Material for this exercise -
<<<<

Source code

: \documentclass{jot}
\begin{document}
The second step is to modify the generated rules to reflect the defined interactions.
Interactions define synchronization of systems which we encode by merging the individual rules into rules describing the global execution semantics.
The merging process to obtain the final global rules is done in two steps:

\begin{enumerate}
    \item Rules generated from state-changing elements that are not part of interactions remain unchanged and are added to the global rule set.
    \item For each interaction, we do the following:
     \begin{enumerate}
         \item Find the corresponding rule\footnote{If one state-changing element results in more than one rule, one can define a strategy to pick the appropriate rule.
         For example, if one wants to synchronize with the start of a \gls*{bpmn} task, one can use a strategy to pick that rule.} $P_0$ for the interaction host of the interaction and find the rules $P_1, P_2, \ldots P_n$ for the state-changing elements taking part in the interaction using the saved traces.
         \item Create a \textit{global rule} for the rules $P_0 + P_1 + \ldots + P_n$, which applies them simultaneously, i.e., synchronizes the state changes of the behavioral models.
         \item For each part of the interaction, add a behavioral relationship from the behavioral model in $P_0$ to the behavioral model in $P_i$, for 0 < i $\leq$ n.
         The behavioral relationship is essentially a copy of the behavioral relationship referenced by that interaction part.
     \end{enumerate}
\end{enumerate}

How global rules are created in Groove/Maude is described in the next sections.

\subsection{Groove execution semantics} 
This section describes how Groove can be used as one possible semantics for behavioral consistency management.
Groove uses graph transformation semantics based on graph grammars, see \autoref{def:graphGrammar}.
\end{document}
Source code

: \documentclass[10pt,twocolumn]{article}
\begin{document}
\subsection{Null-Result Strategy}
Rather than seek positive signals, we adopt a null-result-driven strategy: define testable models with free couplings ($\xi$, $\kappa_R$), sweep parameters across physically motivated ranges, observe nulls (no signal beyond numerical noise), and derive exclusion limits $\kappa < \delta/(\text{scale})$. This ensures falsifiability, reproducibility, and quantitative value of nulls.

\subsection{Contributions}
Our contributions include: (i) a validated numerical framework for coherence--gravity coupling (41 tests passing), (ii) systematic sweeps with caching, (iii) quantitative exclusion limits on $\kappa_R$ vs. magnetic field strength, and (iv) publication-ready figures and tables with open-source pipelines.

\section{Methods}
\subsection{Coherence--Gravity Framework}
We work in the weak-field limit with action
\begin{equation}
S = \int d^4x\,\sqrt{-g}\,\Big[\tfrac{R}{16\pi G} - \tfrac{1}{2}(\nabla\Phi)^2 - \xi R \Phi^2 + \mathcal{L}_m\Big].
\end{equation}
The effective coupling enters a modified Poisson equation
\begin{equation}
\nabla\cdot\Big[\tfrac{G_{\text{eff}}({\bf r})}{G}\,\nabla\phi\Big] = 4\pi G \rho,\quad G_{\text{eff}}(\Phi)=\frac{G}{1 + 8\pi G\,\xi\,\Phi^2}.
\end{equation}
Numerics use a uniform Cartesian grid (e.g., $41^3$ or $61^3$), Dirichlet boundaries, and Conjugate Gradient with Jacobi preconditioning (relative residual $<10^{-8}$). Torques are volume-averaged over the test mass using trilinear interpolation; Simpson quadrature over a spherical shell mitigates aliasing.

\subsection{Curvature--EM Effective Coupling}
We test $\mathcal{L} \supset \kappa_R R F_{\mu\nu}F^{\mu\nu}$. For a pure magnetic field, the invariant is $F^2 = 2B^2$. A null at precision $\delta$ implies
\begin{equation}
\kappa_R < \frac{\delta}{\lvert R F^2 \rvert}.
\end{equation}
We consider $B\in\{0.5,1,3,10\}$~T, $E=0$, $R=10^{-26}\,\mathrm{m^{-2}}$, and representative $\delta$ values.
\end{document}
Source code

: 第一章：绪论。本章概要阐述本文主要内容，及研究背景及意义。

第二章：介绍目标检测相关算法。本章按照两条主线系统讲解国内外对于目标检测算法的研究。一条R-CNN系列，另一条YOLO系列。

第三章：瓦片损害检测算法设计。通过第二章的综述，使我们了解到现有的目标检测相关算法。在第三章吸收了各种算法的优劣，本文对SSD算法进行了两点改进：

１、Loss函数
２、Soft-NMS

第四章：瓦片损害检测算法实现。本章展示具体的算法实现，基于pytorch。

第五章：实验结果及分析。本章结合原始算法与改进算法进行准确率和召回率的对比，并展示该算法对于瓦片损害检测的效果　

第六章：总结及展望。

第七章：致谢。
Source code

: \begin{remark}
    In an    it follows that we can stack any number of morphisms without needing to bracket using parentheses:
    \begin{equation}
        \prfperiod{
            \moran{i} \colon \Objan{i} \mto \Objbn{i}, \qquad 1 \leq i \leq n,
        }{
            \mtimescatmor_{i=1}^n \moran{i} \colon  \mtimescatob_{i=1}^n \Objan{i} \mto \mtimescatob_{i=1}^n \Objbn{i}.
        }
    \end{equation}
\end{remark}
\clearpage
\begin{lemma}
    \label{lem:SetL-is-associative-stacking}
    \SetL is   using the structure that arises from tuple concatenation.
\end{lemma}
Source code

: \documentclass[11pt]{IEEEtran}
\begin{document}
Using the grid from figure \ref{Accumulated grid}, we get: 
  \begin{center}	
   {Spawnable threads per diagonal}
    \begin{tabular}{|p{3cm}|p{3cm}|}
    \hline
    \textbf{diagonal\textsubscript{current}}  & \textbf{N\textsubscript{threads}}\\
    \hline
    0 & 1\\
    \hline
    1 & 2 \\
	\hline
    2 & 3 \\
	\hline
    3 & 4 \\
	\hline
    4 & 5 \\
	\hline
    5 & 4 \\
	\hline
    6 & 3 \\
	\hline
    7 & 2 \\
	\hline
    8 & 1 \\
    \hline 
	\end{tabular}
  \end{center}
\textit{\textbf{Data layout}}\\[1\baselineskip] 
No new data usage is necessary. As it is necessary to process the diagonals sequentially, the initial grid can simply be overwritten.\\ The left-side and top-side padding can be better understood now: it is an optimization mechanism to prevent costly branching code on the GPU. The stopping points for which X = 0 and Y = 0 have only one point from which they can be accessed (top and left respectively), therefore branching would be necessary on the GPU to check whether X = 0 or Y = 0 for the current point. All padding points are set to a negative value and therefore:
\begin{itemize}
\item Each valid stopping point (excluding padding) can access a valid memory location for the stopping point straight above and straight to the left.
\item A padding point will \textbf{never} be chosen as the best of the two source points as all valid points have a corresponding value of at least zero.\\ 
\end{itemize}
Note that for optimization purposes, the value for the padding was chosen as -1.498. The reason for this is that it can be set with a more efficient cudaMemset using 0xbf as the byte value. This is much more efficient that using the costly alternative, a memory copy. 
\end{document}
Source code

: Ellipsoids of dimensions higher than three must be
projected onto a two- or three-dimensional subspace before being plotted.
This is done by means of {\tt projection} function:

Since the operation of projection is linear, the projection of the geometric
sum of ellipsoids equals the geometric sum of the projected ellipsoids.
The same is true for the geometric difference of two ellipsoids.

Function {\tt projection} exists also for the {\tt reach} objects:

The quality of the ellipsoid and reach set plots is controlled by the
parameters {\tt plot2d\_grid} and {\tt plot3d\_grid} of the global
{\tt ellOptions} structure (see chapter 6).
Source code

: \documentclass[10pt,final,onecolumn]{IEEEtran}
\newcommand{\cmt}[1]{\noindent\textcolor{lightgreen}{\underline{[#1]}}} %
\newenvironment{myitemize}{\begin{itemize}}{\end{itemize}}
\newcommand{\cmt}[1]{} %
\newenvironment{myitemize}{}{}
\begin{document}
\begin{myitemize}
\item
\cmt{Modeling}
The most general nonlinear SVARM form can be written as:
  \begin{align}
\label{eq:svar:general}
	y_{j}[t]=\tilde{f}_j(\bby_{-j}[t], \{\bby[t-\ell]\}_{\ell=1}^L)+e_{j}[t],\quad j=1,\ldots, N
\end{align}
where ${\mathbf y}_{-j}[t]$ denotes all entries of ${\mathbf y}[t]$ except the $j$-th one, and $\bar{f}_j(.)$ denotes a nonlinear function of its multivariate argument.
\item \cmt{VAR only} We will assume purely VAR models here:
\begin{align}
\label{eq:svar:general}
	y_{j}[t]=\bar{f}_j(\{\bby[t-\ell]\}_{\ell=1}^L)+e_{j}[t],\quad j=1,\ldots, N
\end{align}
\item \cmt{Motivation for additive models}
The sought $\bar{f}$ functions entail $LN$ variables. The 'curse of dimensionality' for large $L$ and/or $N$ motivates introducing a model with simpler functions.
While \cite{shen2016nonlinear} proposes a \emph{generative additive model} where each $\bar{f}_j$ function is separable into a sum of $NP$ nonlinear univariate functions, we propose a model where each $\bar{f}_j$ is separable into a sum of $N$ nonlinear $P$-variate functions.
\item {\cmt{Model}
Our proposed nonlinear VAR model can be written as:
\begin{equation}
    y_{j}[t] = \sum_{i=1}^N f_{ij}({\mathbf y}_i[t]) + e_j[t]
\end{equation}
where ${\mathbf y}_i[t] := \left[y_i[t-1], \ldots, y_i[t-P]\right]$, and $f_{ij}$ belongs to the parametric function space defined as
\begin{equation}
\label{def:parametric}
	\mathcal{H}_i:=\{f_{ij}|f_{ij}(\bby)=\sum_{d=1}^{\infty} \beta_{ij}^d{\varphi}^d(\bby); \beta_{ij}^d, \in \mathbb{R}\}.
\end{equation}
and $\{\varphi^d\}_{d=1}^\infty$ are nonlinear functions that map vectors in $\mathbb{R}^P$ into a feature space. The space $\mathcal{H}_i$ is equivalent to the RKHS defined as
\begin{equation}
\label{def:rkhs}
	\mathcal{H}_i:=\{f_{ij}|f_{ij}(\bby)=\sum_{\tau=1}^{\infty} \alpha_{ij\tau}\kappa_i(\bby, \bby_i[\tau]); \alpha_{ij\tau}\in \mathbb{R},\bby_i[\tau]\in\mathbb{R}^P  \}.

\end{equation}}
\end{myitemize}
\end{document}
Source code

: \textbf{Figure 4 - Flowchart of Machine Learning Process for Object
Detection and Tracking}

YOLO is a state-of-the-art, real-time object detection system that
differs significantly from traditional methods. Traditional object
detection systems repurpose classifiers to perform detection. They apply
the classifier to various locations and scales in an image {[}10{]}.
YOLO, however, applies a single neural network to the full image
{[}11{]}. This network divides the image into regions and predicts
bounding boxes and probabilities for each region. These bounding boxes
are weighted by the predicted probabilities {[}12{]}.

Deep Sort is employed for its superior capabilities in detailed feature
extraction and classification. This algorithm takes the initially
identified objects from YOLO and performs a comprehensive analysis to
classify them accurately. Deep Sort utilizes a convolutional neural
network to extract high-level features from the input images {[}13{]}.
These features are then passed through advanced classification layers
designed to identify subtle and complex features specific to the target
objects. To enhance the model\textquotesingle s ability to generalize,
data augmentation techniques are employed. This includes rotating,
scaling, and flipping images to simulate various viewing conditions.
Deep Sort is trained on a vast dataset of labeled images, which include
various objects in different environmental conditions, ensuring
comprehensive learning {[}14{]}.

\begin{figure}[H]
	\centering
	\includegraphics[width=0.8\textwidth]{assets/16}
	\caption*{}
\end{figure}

>>>>

Work instruction - Once the line containing "The second step" has been written out, please stop; every line before it, back to the first line of the records above, should be given exactly.

Your solution -
Source code

: \documentclass{jot}
\begin{document}
The second step is to modify the generated rules to reflect the defined interactions.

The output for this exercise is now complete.